_Activity_. Set down all of the entries exactly, leaving nothing out.

>>>

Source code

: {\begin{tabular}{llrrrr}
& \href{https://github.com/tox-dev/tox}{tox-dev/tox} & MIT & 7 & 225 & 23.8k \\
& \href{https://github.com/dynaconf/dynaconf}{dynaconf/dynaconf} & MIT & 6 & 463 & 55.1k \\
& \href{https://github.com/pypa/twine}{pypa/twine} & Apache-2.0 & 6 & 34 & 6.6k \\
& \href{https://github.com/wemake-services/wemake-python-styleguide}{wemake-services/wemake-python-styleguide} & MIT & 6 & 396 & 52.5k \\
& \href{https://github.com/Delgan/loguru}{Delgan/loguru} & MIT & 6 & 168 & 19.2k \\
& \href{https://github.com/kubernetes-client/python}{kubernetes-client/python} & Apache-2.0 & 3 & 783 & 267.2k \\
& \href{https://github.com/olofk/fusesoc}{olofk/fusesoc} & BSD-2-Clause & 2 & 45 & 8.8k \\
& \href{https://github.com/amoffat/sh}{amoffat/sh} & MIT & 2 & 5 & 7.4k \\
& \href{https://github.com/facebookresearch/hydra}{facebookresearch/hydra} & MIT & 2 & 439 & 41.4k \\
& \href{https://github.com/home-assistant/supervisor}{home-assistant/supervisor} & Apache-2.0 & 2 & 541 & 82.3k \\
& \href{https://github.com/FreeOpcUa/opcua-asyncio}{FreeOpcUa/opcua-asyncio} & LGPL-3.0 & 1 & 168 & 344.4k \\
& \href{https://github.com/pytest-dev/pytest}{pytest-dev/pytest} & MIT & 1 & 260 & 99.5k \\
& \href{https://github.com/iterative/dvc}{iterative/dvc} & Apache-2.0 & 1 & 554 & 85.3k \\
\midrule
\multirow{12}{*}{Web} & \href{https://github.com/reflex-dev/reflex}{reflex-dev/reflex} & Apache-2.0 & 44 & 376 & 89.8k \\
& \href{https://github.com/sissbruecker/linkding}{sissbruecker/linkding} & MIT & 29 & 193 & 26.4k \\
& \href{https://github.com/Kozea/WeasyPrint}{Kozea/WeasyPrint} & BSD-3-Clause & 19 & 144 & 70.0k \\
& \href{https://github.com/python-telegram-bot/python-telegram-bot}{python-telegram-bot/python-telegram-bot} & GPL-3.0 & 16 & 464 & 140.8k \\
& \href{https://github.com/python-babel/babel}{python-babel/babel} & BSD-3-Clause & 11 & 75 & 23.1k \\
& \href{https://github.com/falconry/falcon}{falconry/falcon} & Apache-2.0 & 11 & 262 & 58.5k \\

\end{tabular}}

<<<

_Your response_.
Source code

: {\begin{tabular}{llrrrr}
& \href{https://github.com/tox-dev/tox}{tox-dev/tox} & MIT & 7 & 225 & 23.8k \\
& \href{https://github.com/dynaconf/dynaconf}{dynaconf/dynaconf} & MIT & 6 & 463 & 55.1k \\
& \href{https://github.com/pypa/twine}{pypa/twine} & Apache-2.0 & 6 & 34 & 6.6k \\
& \href{https://github.com/wemake-services/wemake-python-styleguide}{wemake-services/wemake-python-styleguide} & MIT & 6 & 396 & 52.5k \\
& \href{https://github.com/Delgan/loguru}{Delgan/loguru} & MIT & 6 & 168 & 19.2k \\
& \href{https://github.com/kubernetes-client/python}{kubernetes-client/python} & Apache-2.0 & 3 & 783 & 267.2k \\
& \href{https://github.com/olofk/fusesoc}{olofk/fusesoc} & BSD-2-Clause & 2 & 45 & 8.8k \\
& \href{https://github.com/amoffat/sh}{amoffat/sh} & MIT & 2 & 5 & 7.4k \\
& \href{https://github.com/facebookresearch/hydra}{facebookresearch/hydra} & MIT & 2 & 439 & 41.4k \\
& \href{https://github.com/home-assistant/supervisor}{home-assistant/supervisor} & Apache-2.0 & 2 & 541 & 82.3k \\
& \href{https://github.com/FreeOpcUa/opcua-asyncio}{FreeOpcUa/opcua-asyncio} & LGPL-3.0 & 1 & 168 & 344.4k \\
& \href{https://github.com/pytest-dev/pytest}{pytest-dev/pytest} & MIT & 1 & 260 & 99.5k \\
& \href{https://github.com/iterative/dvc}{iterative/dvc} & Apache-2.0 & 1 & 554 & 85.3k \\
\midrule
\multirow{12}{*}{Web} & \href{https://github.com/reflex-dev/reflex}{reflex-dev/reflex} & Apache-2.0 & 44 & 376 & 89.8k \\
& \href{https://github.com/sissbruecker/linkding}{sissbruecker/linkding} & MIT & 29 & 193 & 26.4k \\
& \href{https://github.com/Kozea/WeasyPrint}{Kozea/WeasyPrint} & BSD-3-Clause & 19 & 144 & 70.0k \\
& \href{https://github.com/python-telegram-bot/python-telegram-bot}{python-telegram-bot/python-telegram-bot} & GPL-3.0 & 16 & 464 & 140.8k \\
& \href{https://github.com/python-babel/babel}{python-babel/babel} & BSD-3-Clause & 11 & 75 & 23.1k \\
& \href{https://github.com/falconry/falcon}{falconry/falcon} & Apache-2.0 & 11 & 262 & 58.5k \\

\end{tabular}}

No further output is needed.